La subocupación es el problema que más aqueja a los sampedranos, quienes diariamente buscan diferentes maneras de ganarse el pan de cada día, adentrándose la mayoría a la economía informal con tal de salir adelante honradamente.

El INE reportó que 123,474 personas en San Pedro Sula formaban parte de los subocupados, una cifra ocho veces superior a los 15 mil desocupados.

Desempleo afecta más a mujeres jóvenes

La subocupación tiene dos categorías. Están los subocupados por insuficiencia de tiempo para poder trabajar, compuesta por personas que trabajan menos de 40 horas semanales, pero que les gustaría poder tener más tiempo para laborar. En esta categoría hay 22,908 personas en San Pedro Sula, representando una tasa de 7.3%.

El otro tipo de subocupación es aquella en la que pese a que las personas trabajan 40 horas o más a la semana, sus ingresos al mes son inferiores al salario mínimo promedio mensual, conforme al rubro económico al que pertenecen.

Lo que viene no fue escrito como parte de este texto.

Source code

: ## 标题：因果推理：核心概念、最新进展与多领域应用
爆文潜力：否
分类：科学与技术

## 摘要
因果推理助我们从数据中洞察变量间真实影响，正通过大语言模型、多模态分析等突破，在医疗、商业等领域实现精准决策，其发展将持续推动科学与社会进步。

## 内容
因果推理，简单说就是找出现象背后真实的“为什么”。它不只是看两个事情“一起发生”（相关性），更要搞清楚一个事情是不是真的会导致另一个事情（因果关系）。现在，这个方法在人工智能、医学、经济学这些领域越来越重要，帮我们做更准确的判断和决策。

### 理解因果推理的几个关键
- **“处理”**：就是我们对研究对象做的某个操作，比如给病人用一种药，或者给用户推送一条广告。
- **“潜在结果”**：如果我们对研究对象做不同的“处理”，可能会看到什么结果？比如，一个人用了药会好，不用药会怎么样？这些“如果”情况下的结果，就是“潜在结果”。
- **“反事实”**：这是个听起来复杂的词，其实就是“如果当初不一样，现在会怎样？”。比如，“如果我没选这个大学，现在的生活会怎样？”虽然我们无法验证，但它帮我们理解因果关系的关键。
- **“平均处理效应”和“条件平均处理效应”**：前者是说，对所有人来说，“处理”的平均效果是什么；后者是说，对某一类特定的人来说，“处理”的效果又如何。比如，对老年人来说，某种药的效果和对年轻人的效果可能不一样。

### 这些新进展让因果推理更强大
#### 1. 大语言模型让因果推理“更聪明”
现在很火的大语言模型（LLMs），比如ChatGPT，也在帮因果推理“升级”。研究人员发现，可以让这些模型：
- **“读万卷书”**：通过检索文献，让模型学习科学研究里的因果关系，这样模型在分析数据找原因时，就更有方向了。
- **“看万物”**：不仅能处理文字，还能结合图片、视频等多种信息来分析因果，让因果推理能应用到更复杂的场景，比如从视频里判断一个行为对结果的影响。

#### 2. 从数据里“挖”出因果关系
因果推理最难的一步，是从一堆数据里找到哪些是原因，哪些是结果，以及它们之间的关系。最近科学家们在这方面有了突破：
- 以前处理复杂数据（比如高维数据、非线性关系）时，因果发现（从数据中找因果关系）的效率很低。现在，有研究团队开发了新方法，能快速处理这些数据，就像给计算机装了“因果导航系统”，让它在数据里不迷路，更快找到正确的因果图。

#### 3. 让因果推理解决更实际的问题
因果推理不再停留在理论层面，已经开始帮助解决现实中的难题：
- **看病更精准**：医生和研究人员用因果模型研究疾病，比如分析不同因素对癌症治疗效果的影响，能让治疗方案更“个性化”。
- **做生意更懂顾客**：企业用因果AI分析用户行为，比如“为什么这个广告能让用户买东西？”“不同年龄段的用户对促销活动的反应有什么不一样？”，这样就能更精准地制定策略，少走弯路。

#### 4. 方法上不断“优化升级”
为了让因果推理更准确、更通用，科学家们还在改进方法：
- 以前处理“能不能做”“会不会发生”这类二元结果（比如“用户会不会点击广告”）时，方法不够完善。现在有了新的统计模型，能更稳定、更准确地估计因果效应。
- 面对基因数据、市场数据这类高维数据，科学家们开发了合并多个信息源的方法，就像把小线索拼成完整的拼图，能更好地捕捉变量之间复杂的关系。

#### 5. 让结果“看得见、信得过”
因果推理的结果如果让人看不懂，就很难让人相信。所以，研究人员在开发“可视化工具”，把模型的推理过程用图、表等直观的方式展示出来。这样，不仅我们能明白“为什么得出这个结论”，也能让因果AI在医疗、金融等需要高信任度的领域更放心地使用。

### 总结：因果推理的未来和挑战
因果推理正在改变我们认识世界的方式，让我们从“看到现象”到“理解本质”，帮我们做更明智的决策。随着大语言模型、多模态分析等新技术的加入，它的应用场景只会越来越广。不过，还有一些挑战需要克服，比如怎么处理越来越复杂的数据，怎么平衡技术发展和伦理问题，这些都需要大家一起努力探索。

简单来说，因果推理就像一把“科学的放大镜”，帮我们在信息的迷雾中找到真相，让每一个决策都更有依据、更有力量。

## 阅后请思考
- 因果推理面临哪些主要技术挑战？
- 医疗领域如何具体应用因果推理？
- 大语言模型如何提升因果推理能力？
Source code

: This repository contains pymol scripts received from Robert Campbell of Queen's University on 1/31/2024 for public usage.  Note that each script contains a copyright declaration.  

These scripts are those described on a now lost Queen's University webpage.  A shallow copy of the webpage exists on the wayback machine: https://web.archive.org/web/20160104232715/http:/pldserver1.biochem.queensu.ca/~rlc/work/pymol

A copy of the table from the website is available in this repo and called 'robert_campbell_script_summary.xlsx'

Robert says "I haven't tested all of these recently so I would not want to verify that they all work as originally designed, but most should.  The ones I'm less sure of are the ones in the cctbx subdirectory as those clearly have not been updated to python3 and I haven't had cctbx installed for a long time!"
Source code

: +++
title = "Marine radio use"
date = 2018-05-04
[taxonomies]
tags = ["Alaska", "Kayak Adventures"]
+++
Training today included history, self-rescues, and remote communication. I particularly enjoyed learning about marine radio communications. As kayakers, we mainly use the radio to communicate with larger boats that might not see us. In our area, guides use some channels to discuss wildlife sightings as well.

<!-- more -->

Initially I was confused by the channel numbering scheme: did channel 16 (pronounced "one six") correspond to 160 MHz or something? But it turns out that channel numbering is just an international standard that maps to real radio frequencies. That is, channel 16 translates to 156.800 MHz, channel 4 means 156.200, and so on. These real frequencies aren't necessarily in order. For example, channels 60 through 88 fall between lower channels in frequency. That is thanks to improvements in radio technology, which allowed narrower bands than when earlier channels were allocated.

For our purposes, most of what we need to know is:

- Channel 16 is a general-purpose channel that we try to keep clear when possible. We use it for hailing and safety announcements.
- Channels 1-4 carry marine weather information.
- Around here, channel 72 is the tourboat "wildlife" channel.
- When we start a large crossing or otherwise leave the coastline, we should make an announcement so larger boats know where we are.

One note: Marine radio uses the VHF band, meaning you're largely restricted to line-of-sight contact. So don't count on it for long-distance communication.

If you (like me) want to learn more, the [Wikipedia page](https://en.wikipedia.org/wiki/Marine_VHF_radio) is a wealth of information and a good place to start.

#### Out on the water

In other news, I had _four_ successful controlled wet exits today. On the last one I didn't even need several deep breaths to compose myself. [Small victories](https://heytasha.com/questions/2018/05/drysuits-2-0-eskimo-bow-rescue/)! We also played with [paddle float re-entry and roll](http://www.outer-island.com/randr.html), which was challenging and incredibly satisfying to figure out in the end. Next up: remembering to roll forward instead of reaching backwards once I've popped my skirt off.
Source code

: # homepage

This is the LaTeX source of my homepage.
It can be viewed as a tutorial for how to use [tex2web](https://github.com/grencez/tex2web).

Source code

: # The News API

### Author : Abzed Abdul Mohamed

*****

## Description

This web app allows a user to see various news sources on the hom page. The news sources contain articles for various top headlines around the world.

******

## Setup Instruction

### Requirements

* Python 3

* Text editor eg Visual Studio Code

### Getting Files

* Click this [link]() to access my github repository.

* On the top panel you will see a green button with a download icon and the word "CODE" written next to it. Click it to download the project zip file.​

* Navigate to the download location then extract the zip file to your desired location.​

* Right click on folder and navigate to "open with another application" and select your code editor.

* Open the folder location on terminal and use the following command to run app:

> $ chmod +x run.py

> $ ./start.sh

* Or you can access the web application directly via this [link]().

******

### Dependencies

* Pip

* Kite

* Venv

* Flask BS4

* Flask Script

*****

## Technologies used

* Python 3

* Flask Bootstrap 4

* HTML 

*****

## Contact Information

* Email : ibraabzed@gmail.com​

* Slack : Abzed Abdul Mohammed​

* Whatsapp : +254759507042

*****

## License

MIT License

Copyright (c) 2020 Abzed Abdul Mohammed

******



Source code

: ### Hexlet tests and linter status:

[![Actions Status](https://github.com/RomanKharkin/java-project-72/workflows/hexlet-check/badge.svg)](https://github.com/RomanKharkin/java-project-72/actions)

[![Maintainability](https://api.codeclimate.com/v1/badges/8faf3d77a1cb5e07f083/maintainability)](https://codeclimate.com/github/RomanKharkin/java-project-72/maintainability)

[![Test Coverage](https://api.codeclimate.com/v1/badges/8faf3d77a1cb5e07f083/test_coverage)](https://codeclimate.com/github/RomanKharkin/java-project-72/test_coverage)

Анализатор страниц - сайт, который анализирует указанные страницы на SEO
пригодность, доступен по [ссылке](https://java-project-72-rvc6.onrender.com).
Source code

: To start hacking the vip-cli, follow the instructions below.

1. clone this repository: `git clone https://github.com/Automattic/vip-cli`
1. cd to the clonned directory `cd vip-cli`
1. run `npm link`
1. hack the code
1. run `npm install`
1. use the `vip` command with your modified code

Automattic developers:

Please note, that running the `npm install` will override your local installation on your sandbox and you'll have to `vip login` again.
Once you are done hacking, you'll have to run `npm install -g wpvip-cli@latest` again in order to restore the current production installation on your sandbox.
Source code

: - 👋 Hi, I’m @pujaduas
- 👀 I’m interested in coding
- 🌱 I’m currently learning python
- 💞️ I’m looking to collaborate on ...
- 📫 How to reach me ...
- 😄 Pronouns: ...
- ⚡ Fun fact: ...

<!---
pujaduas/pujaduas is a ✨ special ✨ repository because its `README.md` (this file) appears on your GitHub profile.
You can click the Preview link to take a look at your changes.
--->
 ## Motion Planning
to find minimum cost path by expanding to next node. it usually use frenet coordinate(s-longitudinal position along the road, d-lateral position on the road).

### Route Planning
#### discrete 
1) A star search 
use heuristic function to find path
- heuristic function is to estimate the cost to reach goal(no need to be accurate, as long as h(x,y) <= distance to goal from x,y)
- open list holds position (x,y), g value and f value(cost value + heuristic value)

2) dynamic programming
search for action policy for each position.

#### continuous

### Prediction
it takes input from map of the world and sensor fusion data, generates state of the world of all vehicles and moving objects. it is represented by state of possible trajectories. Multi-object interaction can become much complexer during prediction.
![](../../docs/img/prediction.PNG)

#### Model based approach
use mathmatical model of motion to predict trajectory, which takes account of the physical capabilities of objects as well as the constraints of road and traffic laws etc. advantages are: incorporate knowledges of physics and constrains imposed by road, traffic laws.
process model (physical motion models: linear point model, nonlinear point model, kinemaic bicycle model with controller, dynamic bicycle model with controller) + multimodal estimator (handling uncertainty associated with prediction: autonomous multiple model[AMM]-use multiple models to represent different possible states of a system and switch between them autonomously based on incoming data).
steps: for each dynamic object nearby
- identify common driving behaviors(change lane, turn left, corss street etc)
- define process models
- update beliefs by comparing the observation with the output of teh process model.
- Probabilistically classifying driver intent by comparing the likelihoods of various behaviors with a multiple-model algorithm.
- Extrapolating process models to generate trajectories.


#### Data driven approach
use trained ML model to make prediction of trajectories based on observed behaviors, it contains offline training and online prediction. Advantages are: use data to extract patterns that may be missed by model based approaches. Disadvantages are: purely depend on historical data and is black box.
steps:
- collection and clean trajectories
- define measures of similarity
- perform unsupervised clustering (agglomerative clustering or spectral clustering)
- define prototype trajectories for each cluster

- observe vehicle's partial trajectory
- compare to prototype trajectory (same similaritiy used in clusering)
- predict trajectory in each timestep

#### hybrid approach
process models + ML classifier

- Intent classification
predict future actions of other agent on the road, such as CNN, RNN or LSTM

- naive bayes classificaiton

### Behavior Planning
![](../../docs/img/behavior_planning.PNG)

Esta subocupación es la que más ha golpeado a los habitantes de San Pedro Sula, donde hasta 2025 habían 100,556 personas en esta condición. De estas, 73,149 son hombres y 50,326 mujeres, con tasas de 41.2% y 37.5% respectivamente.

La subocupación por bajos ingresos ha afectado más a los hombres de SPS, con 62,067 que se traducen en una tasa del 34.9%. En el caso de las mujeres, se reportaron 38,500 en esta condición, reflejándose en una tasa de 28.79%.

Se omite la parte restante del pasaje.